Assignment: Wherever pictures appear in the listing below, leave them out, and copy exactly, and only, everything from the line with "I have already" down to the line with "Często oskarżamy siebie".

Data supplied:
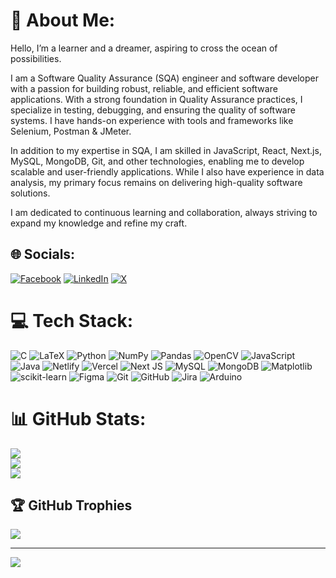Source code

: # 💫 About Me:
Hello, I’m a learner and a dreamer, aspiring to cross the ocean of possibilities.

I am a Software Quality Assurance (SQA) engineer and software developer with a passion for building robust, reliable, and efficient software applications. With a strong foundation in Quality Assurance practices, I specialize in testing, debugging, and ensuring the quality of software systems. I have hands-on experience with tools and frameworks like Selenium, Postman & JMeter.

In addition to my expertise in SQA, I am skilled in JavaScript, React, Next.js, MySQL, MongoDB, Git, and other technologies, enabling me to develop scalable and user-friendly applications. While I also have experience in data analysis, my primary focus remains on delivering high-quality software solutions.

I am dedicated to continuous learning and collaboration, always striving to expand my knowledge and refine my craft.


## 🌐 Socials:
[![Facebook](https://img.shields.io/badge/Facebook-%231877F2.svg?logo=Facebook&logoColor=white)](https://facebook.com/greatrifatt) [![LinkedIn](https://img.shields.io/badge/LinkedIn-%230077B5.svg?logo=linkedin&logoColor=white)](https://linkedin.com/in/greatrifat) [![X](https://img.shields.io/badge/X-black.svg?logo=X&logoColor=white)](https://x.com/greatrifat) 

# 💻 Tech Stack:
![C](https://img.shields.io/badge/c-%2300599C.svg?style=for-the-badge&logo=c&logoColor=white) ![LaTeX](https://img.shields.io/badge/latex-%23008080.svg?style=for-the-badge&logo=latex&logoColor=white) ![Python](https://img.shields.io/badge/python-3670A0?style=for-the-badge&logo=python&logoColor=ffdd54) ![NumPy](https://img.shields.io/badge/numpy-%23013243.svg?style=for-the-badge&logo=numpy&logoColor=white) ![Pandas](https://img.shields.io/badge/pandas-%23150458.svg?style=for-the-badge&logo=pandas&logoColor=white) ![OpenCV](https://img.shields.io/badge/opencv-%23white.svg?style=for-the-badge&logo=opencv&logoColor=white) ![JavaScript](https://img.shields.io/badge/javascript-%23323330.svg?style=for-the-badge&logo=javascript&logoColor=%23F7DF1E) ![Java](https://img.shields.io/badge/java-%23ED8B00.svg?style=for-the-badge&logo=openjdk&logoColor=white) ![Netlify](https://img.shields.io/badge/netlify-%23000000.svg?style=for-the-badge&logo=netlify&logoColor=#00C7B7) ![Vercel](https://img.shields.io/badge/vercel-%23000000.svg?style=for-the-badge&logo=vercel&logoColor=white) ![Next JS](https://img.shields.io/badge/Next-black?style=for-the-badge&logo=next.js&logoColor=white) ![MySQL](https://img.shields.io/badge/mysql-4479A1.svg?style=for-the-badge&logo=mysql&logoColor=white) ![MongoDB](https://img.shields.io/badge/MongoDB-%234ea94b.svg?style=for-the-badge&logo=mongodb&logoColor=white) ![Matplotlib](https://img.shields.io/badge/Matplotlib-%23ffffff.svg?style=for-the-badge&logo=Matplotlib&logoColor=black) ![scikit-learn](https://img.shields.io/badge/scikit--learn-%23F7931E.svg?style=for-the-badge&logo=scikit-learn&logoColor=white) ![Figma](https://img.shields.io/badge/figma-%23F24E1E.svg?style=for-the-badge&logo=figma&logoColor=white) ![Git](https://img.shields.io/badge/git-%23F05033.svg?style=for-the-badge&logo=git&logoColor=white) ![GitHub](https://img.shields.io/badge/github-%23121011.svg?style=for-the-badge&logo=github&logoColor=white) ![Jira](https://img.shields.io/badge/jira-%230A0FFF.svg?style=for-the-badge&logo=jira&logoColor=white) ![Arduino](https://img.shields.io/badge/-Arduino-00979D?style=for-the-badge&logo=Arduino&logoColor=white)
# 📊 GitHub Stats:
![](https://github-readme-stats.vercel.app/api?username=greatrifat&theme=transparent&hide_border=true&include_all_commits=true&count_private=true)<br/>
![](https://github-readme-streak-stats.herokuapp.com/?user=greatrifat&theme=transparent&hide_border=true)<br/>
![](https://github-readme-stats.vercel.app/api/top-langs/?username=greatrifat&theme=transparent&hide_border=true&include_all_commits=true&count_private=true&layout=compact)

## 🏆 GitHub Trophies
![](https://github-profile-trophy.vercel.app/?username=greatrifat&theme=dark&no-frame=true&no-bg=true&margin-w=4)

---
[![](https://visitcount.itsvg.in/api?id=greatrifat&icon=0&color=0)](https://visitcount.itsvg.in)

<!-- Proudly created with GPRM ( https://gprm.itsvg.in ) -->
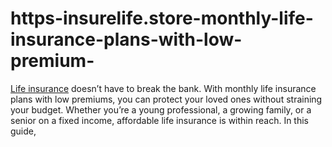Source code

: # https-insurelife.store-monthly-life-insurance-plans-with-low-premium-
[Life insurance](https://insurelife.store/monthly-life-insurance-plans-with-low-premium/) doesn’t have to break the bank. With monthly life insurance plans with low premiums, you can protect your loved ones without straining your budget. Whether you’re a young professional, a growing family, or a senior on a fixed income, affordable life insurance is within reach. In this guide,
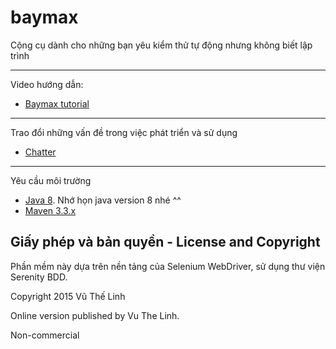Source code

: # baymax

Cộng cụ dành cho những bạn yêu kiểm thử tự động nhưng không biết lập trình

*** 

Video hướng dẫn:
* [Baymax tutorial](https://www.youtube.com/playlist?list=PLpTCO0Fa9GR0AY68NryiRT4Q6k34Q7K0O)

*** 

Trao đổi những vấn đề trong việc phát triển và sử dụng
* [Chatter](https://gitter.im/vuthelinh/baymax-chat)

*** 

Yêu cầu môi trường
* [Java 8](https://www.youtube.com/watch?v=bQLbrXHiFxY). Nhớ họn java version 8 nhé ^^
* [Maven 3.3.x](https://www.youtube.com/watch?v=wWSVxtsi7U8)

## Giấy phép và bản quyền - License and Copyright

Phần mềm này dựa trên nền tảng của Selenium WebDriver, sử dụng thư viện Serenity BDD.

Copyright 2015 Vũ Thế Linh 

Online version published by Vu The Linh.

Non-commercial
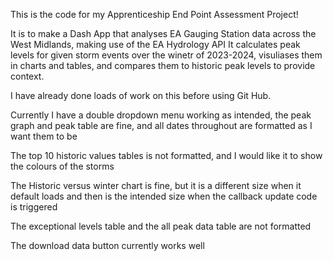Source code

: This is the code for my Apprenticeship End Point Assessment Project!

It is to make a Dash App that analyses EA Gauging Station data across the West Midlands, making use of the EA Hydrology API
It calculates peak levels for given storm events over the winetr of 2023-2024, visuliases them in charts and tables, and compares them to historic peak levels to provide context.

I have already done loads of work on this before using Git Hub.

Currently I have a double dropdown menu working as intended, the peak graph and peak table are fine, and all dates throughout are formatted as I want them to be

The top 10 historic values tables is not formatted, and I would like it to show the colours of the storms

The Historic versus winter chart is fine, but it is a different size when it default loads and then is the intended size when the callback update code is triggered

The exceptional levels table and the all peak data table are not formatted

The download data button currently works well

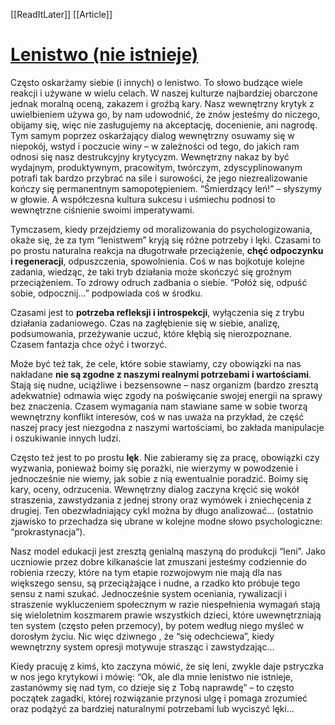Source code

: [[ReadItLater]] [[Article]]

# [Lenistwo (nie istnieje)](https://arche.org.pl/lenistwo-nie-istnieje/)

Często oskarżamy siebie (i innych) o lenistwo. To słowo budzące wiele reakcji i używane w wielu celach. W naszej kulturze najbardziej obarczone jednak moralną oceną, zakazem i groźbą kary. Nasz wewnętrzny krytyk z uwielbieniem używa go, by nam udowodnić, że znów jesteśmy do niczego, obijamy się, więc nie zasługujemy na akceptację, docenienie, ani nagrodę. Tym samym poprzez oskarżający dialog wewnętrzny osuwamy się w niepokój, wstyd i poczucie winy – w zależności od tego, do jakich ram odnosi się nasz destrukcyjny krytycyzm. Wewnętrzny nakaz by być wydajnym, produktywnym, pracowitym, twórczym, zdyscyplinowanym potrafi tak bardzo przybrać na sile i surowości, że jego niezrealizowanie kończy się permanentnym samopotępieniem. “Śmierdzący leń!” – słyszymy w głowie. A współczesna kultura sukcesu i uśmiechu podnosi to wewnętrzne ciśnienie swoimi imperatywami. 

Tymczasem, kiedy przejdziemy od moralizowania do psychologizowania, okaże się, że za tym “lenistwem” kryją się różne potrzeby i lęki. Czasami to po prostu naturalna reakcja na długotrwałe przeciążenie, **chęć odpoczynku i regeneracji**, odpuszczenia, spowolnienia. Coś w nas bojkotuje kolejne zadania, wiedząc, że taki tryb działania może skończyć się groźnym przeciążeniem. To zdrowy odruch zadbania o siebie. “Połóż się, odpuść sobie, odpocznij…” podpowiada coś w środku.

Czasami jest to **potrzeba refleksji i introspekcji**, wyłączenia się z trybu działania zadaniowego. Czas na zagłębienie się w siebie, analizę, podsumowania, przeżywanie uczuć, które kłębią się nierozpoznane. Czasem fantazja chce ożyć i tworzyć. 

Może być też tak, że cele, które sobie stawiamy, czy obowiązki na nas nakładane **nie są zgodne z naszymi realnymi potrzebami i wartościami**. Stają się nudne, uciążliwe i bezsensowne – nasz organizm (bardzo zresztą adekwatnie) odmawia więc zgody na poświęcanie swojej energii na sprawy bez znaczenia. Czasem wymagania nam stawiane same w sobie tworzą wewnętrzny konflikt interesów, coś w nas uważa na przykład, że część naszej pracy jest niezgodna z naszymi wartościami, bo zakłada manipulacje i oszukiwanie innych ludzi.

Często też jest to po prostu **lęk**. Nie zabieramy się za pracę, obowiązki czy wyzwania, ponieważ boimy się porażki, nie wierzymy w powodzenie i jednocześnie nie wiemy, jak sobie z nią ewentualnie poradzić. Boimy się kary, oceny, odrzucenia. Wewnętrzny dialog zaczyna kręcić się wokół straszenia, zawstydzania z jednej strony oraz wymówek i zniechęcenia z drugiej. Ten obezwładniający cykl można by długo analizować… (ostatnio zjawisko to przechadza się ubrane w kolejne modne słowo psychologiczne: “prokrastynacja”).

Nasz model edukacji jest zresztą genialną maszyną do produkcji “leni”. Jako uczniowie przez dobre kilkanaście lat zmuszani jesteśmy codziennie do robienia rzeczy, które na tym etapie rozwojowym nie mają dla nas większego sensu, są przeciążające i nudne, a rzadko kto próbuje tego sensu z nami szukać. Jednocześnie system oceniania, rywalizacji i straszenie wykluczeniem społecznym w razie niespełnienia wymagań stają się wieloletnim koszmarem prawie wszystkich dzieci, które uwewnętrzniają ten system (często pełen przemocy), by potem według niego myśleć w dorosłym życiu. Nic więc dziwnego , że “się odechciewa”, kiedy wewnętrzny system opresji motywuje strasząc i zawstydzając…

Kiedy pracuję z kimś, kto zaczyna mówić, że się leni, zwykle daje pstryczka w nos jego krytykowi i mówię: “Ok, ale dla mnie lenistwo nie istnieje, zastanówmy się nad tym, co dzieje się z Tobą naprawdę” – to często początek zagadki, której rozwiązanie przynosi ulgę i pomaga zrozumieć oraz podążyć za bardziej naturalnymi potrzebami lub wyciszyć lęki…
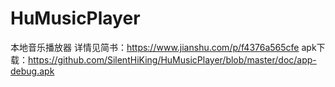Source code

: # HuMusicPlayer
本地音乐播放器
详情见简书：https://www.jianshu.com/p/f4376a565cfe
apk下载：https://github.com/SilentHiKing/HuMusicPlayer/blob/master/doc/app-debug.apk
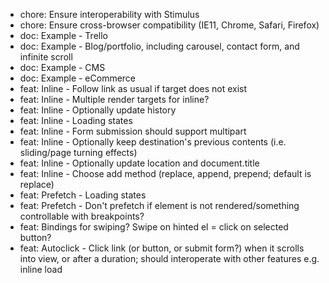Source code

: - chore: Ensure interoperability with Stimulus
- chore: Ensure cross-browser compatibility (IE11, Chrome, Safari, Firefox)
- doc: Example - Trello
- doc: Example - Blog/portfolio, including carousel, contact form, and infinite scroll
- doc: Example - CMS
- doc: Example - eCommerce
- feat: Inline - Follow link as usual if target does not exist
- feat: Inline - Multiple render targets for inline?
- feat: Inline - Optionally update history
- feat: Inline - Loading states
- feat: Inline - Form submission should support multipart
- feat: Inline - Optionally keep destination's previous contents (i.e. sliding/page turning effects)
- feat: Inline - Optionally update location and document.title
- feat: Inline - Choose add method (replace, append, prepend; default is replace)
- feat: Prefetch - Loading states
- feat: Prefetch - Don't prefetch if element is not rendered/something controllable with breakpoints?
- feat: Bindings for swiping? Swipe on hinted el = click on selected button?
- feat: Autoclick - Click link (or button, or submit form?) when it scrolls into view, or after a duration; should interoperate with other features e.g. inline load
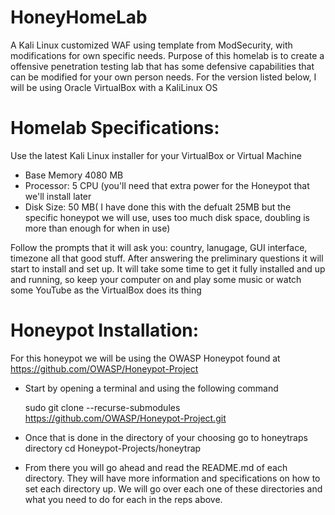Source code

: # HoneyHomeLab
A Kali Linux customized WAF using template from ModSecurity, with modifications for own specific needs. Purpose of this homelab is to create a offensive penetration testing lab
that has some defensive capabilities that can be modified for your own person needs. For the version listed below, I will be using Oracle VirtualBox with a KaliLinux OS

# Homelab Specifications:
Use the latest Kali Linux installer for your VirtualBox or Virtual Machine
  - Base Memory 4080 MB
  - Processor: 5 CPU (you'll need that extra power for the Honeypot that we'll install later
  - Disk Size: 50 MB( I have done this with the defualt 25MB but the specific honeypot we will use, uses too much disk space, doubling is more than enough for when in use)

Follow the prompts that it will ask you: country, lanugage, GUI interface, timezone all that good stuff. After answering the preliminary questions it will start to install and set up. It will take some time to get it fully installed and up and running, so keep your computer on and play some music or watch some YouTube as the VirtualBox does its thing

# Honeypot Installation:
For this honeypot we will be using the OWASP Honeypot found at https://github.com/OWASP/Honeypot-Project
  - Start by opening a terminal and using the following command

    sudo git clone --recurse-submodules https://github.com/OWASP/Honeypot-Project.git
  
  - Once that is done in the directory of your choosing go to honeytraps directory
    cd Honeypot-Projects/honeytrap
  - From there you will go ahead and read the README.md of each directory. They will have more information and specifications on how to set each directory up.
    We will go over each one of these directories and what you need to do for each in the reps above. 
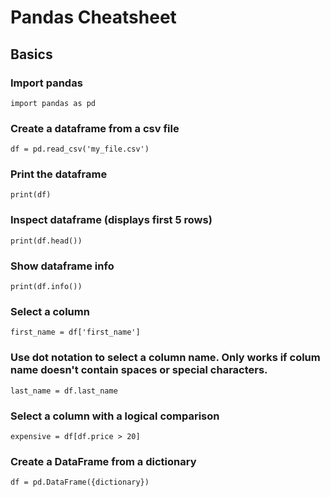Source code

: 
# Pandas Cheatsheet

## Basics

### Import pandas

`import pandas as pd`

### Create a dataframe from a csv file
`df = pd.read_csv('my_file.csv')`

### Print the dataframe
`print(df)`

### Inspect dataframe (displays first 5 rows)
`print(df.head())`

### Show dataframe info
`print(df.info())`

### Select a column
`first_name = df['first_name']`

### Use dot notation to select a column name. Only works if colum name doesn't contain spaces or special characters.
`last_name = df.last_name`

### Select a column with a logical comparison
`expensive = df[df.price > 20]`

### Create a DataFrame from a dictionary

`df = pd.DataFrame({dictionary})`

Written reply:
I have already done loads of work on this before using Git Hub.

Currently I have a double dropdown menu working as intended, the peak graph and peak table are fine, and all dates throughout are formatted as I want them to be

The top 10 historic values tables is not formatted, and I would like it to show the colours of the storms

The Historic versus winter chart is fine, but it is a different size when it default loads and then is the intended size when the callback update code is triggered

The exceptional levels table and the all peak data table are not formatted

The download data button currently works well

Source code

: [[ReadItLater]] [[Article]]

# [Lenistwo (nie istnieje)](https://arche.org.pl/lenistwo-nie-istnieje/)

Często oskarżamy siebie (i innych) o lenistwo. To słowo budzące wiele reakcji i używane w wielu celach. W naszej kulturze najbardziej obarczone jednak moralną oceną, zakazem i groźbą kary. Nasz wewnętrzny krytyk z uwielbieniem używa go, by nam udowodnić, że znów jesteśmy do niczego, obijamy się, więc nie zasługujemy na akceptację, docenienie, ani nagrodę. Tym samym poprzez oskarżający dialog wewnętrzny osuwamy się w niepokój, wstyd i poczucie winy – w zależności od tego, do jakich ram odnosi się nasz destrukcyjny krytycyzm. Wewnętrzny nakaz by być wydajnym, produktywnym, pracowitym, twórczym, zdyscyplinowanym potrafi tak bardzo przybrać na sile i surowości, że jego niezrealizowanie kończy się permanentnym samopotępieniem. “Śmierdzący leń!” – słyszymy w głowie. A współczesna kultura sukcesu i uśmiechu podnosi to wewnętrzne ciśnienie swoimi imperatywami. 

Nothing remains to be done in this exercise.